If I have the following random variables : $X_1,...,X_n$ with IID distribution of Exp($\lambda$) , $\lambda > 0 $. I want to show two things;
- The mean $\overline{X}_n$ is an unbiased estimator of $\frac{1}{\lambda}$
- That $\frac{1}{\bar{X}_n}$ is an unbiased estimator of $\lambda$
Now,
I know in general I should check if $E(\mu)* T = g(\mu) $ for every $\mu \in \Theta $
But not sure if in the first part I should basically integrate the pdf of exponential distribution with the mean? Because I always get a diverging $lim$ at the end for -infinity.
Also, what confuses me that the IID property here, does it mean this for the mean:
$E(\bar{X_n}) = \frac{n*\frac{1}{\lambda}}{n} $ as $\frac{1}{\lambda}$ is the expected value for exponential dist?
Finally, is it a viable option to use n =1 and then apply induction?
Any advice is greatly appreciated!
Your last line is the correct reasoning for the first question.
For the second question unfortunately $E[1/\bar{X}] \ne 1 / E[\bar{X}]$ in general so you should compute it directly.

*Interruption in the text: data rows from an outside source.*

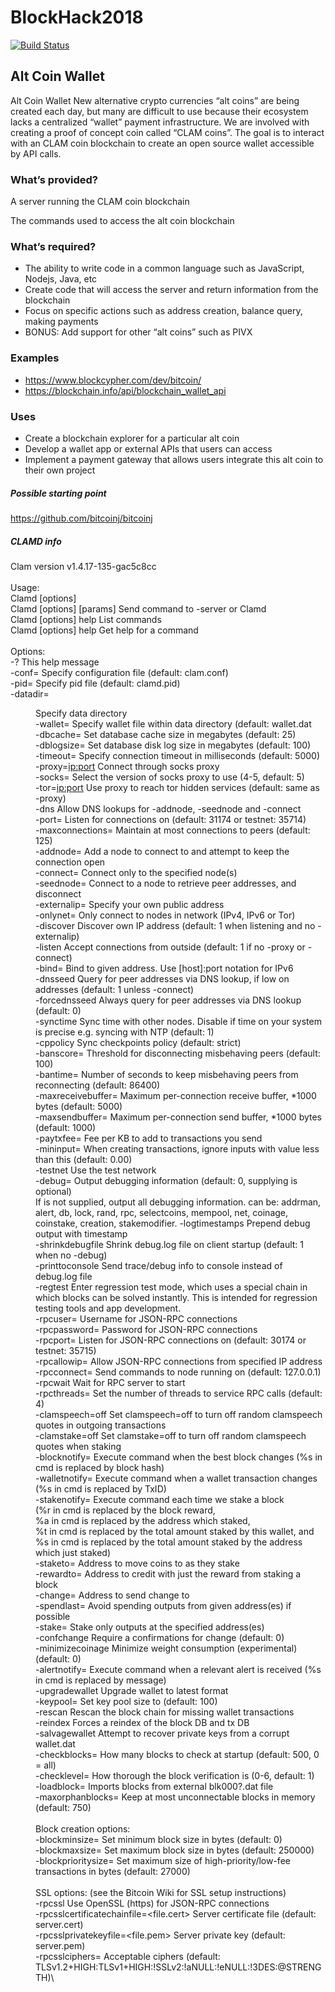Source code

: # BlockHack2018

[![Build Status](https://travis-ci.org/tlherr/AltCoinWallet.svg?branch=master)](https://travis-ci.org/tlherr/AltCoinWallet)

## Alt Coin Wallet

Alt Coin Wallet
New alternative crypto currencies “alt coins” are being created each day, but many
are difficult to use because their ecosystem lacks a centralized “wallet” payment infrastructure. 
We are involved with creating a proof of concept coin called “CLAM coins”. The goal is to interact with an CLAM
coin blockchain to create an open source wallet accessible by API calls.

### What’s provided?

A server running the CLAM coin blockchain

The commands used to access the alt coin blockchain

### What’s required?

* The ability to write code in a common language such as JavaScript, Nodejs, Java, etc
* Create code that will access the server and return information from the blockchain
* Focus on specific actions such as address creation, balance query, making payments
* BONUS: Add support for other “alt coins” such as PIVX

### Examples

* https://www.blockcypher.com/dev/bitcoin/
* https://blockchain.info/api/blockchain_wallet_api

### Uses

* Create a blockchain explorer for a particular alt coin
* Develop a wallet app or external APIs that users can access
* Implement a payment gateway that allows users integrate this alt coin to their own project

##### Possible starting point

https://github.com/bitcoinj/bitcoinj

##### CLAMD info 

Clam version v1.4.17-135-gac5c8cc\
\
Usage:\
  Clamd [options]\
  Clamd [options] <command> [params]  Send command to -server or Clamd\
  Clamd [options] help                List commands\
  Clamd [options] help <command>      Get help for a command\
\
Options:\
  -?                     This help message\
  -conf=<file>           Specify configuration file (default: clam.conf)\
  -pid=<file>            Specify pid file (default: clamd.pid)\
  -datadir=<dir>         Specify data directory\
  -wallet=<file>         Specify wallet file within data directory (default: wallet.dat\
  -dbcache=<n>           Set database cache size in megabytes (default: 25)\
  -dblogsize=<n>         Set database disk log size in megabytes (default: 100)\
  -timeout=<n>           Specify connection timeout in milliseconds (default: 5000)\
  -proxy=<ip:port>       Connect through socks proxy\
  -socks=<n>             Select the version of socks proxy to use (4-5, default: 5)\
  -tor=<ip:port>         Use proxy to reach tor hidden services (default: same as -proxy)\
  -dns                   Allow DNS lookups for -addnode, -seednode and -connect\
  -port=<port>           Listen for connections on <port> (default: 31174 or testnet: 35714)\
  -maxconnections=<n>    Maintain at most <n> connections to peers (default: 125)\
  -addnode=<ip>          Add a node to connect to and attempt to keep the connection open\
  -connect=<ip>          Connect only to the specified node(s)\
  -seednode=<ip>         Connect to a node to retrieve peer addresses, and disconnect\
  -externalip=<ip>       Specify your own public address\
  -onlynet=<net>         Only connect to nodes in network <net> (IPv4, IPv6 or Tor)\
  -discover              Discover own IP address (default: 1 when listening and no -externalip)\
  -listen                Accept connections from outside (default: 1 if no -proxy or -connect)\
  -bind=<addr>           Bind to given address. Use [host]:port notation for IPv6\
  -dnsseed               Query for peer addresses via DNS lookup, if low on addresses (default: 1 unless -connect)\
  -forcednsseed          Always query for peer addresses via DNS lookup (default: 0)\
  -synctime              Sync time with other nodes. Disable if time on your system is precise e.g. syncing with NTP (default: 1)\
  -cppolicy              Sync checkpoints policy (default: strict)\
  -banscore=<n>          Threshold for disconnecting misbehaving peers (default: 100)\
  -bantime=<n>           Number of seconds to keep misbehaving peers from reconnecting (default: 86400)\
  -maxreceivebuffer=<n>  Maximum per-connection receive buffer, <n>*1000 bytes (default: 5000)\
  -maxsendbuffer=<n>     Maximum per-connection send buffer, <n>*1000 bytes (default: 1000)\
  -paytxfee=<amt>        Fee per KB to add to transactions you send\
  -mininput=<amt>        When creating transactions, ignore inputs with value less than this (default: 0.00)\
  -testnet               Use the test network\
  -debug=<category>      Output debugging information (default: 0, supplying <category> is optional)\
If <category> is not supplied, output all debugging information.
<category> can be: addrman, alert, db, lock, rand, rpc, selectcoins, mempool, net, coinage, coinstake, creation, stakemodifier.
  -logtimestamps         Prepend debug output with timestamp\
  -shrinkdebugfile       Shrink debug.log file on client startup (default: 1 when no -debug)\
  -printtoconsole        Send trace/debug info to console instead of debug.log file\
  -regtest               Enter regression test mode, which uses a special chain in which blocks can be solved instantly. This is intended for regression testing tools and app development.\
  -rpcuser=<user>        Username for JSON-RPC connections\
  -rpcpassword=<pw>      Password for JSON-RPC connections\
  -rpcport=<port>        Listen for JSON-RPC connections on <port> (default: 30174 or testnet: 35715)\
  -rpcallowip=<ip>       Allow JSON-RPC connections from specified IP address\
  -rpcconnect=<ip>       Send commands to node running on <ip> (default: 127.0.0.1)\
  -rpcwait               Wait for RPC server to start\
  -rpcthreads=<n>        Set the number of threads to service RPC calls (default: 4)\
  -clamspeech=off        Set clamspeech=off to turn off random clamspeech quotes in outgoing transactions\
  -clamstake=off         Set clamstake=off to turn off random clamspeech quotes when staking\
  -blocknotify=<cmd>     Execute command when the best block changes (%s in cmd is replaced by block hash)\
  -walletnotify=<cmd>    Execute command when a wallet transaction changes (%s in cmd is replaced by TxID)\
  -stakenotify=<cmd>     Execute command each time we stake a block\
                         (%r in cmd is replaced by the block reward,\
                          %a in cmd is replaced by the address which staked,\
                          %t in cmd is replaced by the total amount staked by this wallet, and\
                          %s in cmd is replaced by the total amount staked by the address which just staked)\
  -staketo=<addr>        Address to move coins to as they stake\
  -rewardto=<addr>       Address to credit with just the reward from staking a block\
  -change=<addr>         Address to send change to\
  -spendlast=<addr>      Avoid spending outputs from given address(es) if possible\
  -stake=<addr>          Stake only outputs at the specified address(es)\
  -confchange            Require a confirmations for change (default: 0)\
  -minimizecoinage       Minimize weight consumption (experimental) (default: 0)\
  -alertnotify=<cmd>     Execute command when a relevant alert is received (%s in cmd is replaced by message)\
  -upgradewallet         Upgrade wallet to latest format\
  -keypool=<n>           Set key pool size to <n> (default: 100)\
  -rescan                Rescan the block chain for missing wallet transactions\
  -reindex               Forces a reindex of the block DB and tx DB\
  -salvagewallet         Attempt to recover private keys from a corrupt wallet.dat\
  -checkblocks=<n>       How many blocks to check at startup (default: 500, 0 = all)\
  -checklevel=<n>        How thorough the block verification is (0-6, default: 1)\
  -loadblock=<file>      Imports blocks from external blk000?.dat file\
  -maxorphanblocks=<n>   Keep at most <n> unconnectable blocks in memory (default: 750)\
\
Block creation options:\
  -blockminsize=<n>      Set minimum block size in bytes (default: 0)\
  -blockmaxsize=<n>      Set maximum block size in bytes (default: 250000)\
  -blockprioritysize=<n> Set maximum size of high-priority/low-fee transactions in bytes (default: 27000)\
\
SSL options: (see the Bitcoin Wiki for SSL setup instructions)\
  -rpcssl                                  Use OpenSSL (https) for JSON-RPC connections\
  -rpcsslcertificatechainfile=<file.cert>  Server certificate file (default: server.cert)\
  -rpcsslprivatekeyfile=<file.pem>         Server private key (default: server.pem)\
  -rpcsslciphers=<ciphers>                 Acceptable ciphers (default: TLSv1.2+HIGH:TLSv1+HIGH:!SSLv2:!aNULL:!eNULL:!3DES:@STRENGTH)\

You can show that $\bar{X}_n \sim \text{Gamma}(n, n\lambda)$. Since the density of this gamma distribution is $f(x) = (\lambda n)^n x^{n-1} e^{-\lambda n x} / (n-1)!$, we obtain $$E[1/\bar{X}] = \int_0^\infty \frac{1}{x} f(x) \, dx = \int_0^\infty (\lambda n)^n x^{n-2} e^{-\lambda n x}/(n-1)! \, dx = \frac{\lambda n}{n-1} \underbrace{\int_0^\infty (\lambda n)^{n-1} x^{n-2} e^{-\lambda n x} / (n-2)! \, dx}_{=1}$$ so this is not an unbiased estimator of $\lambda$.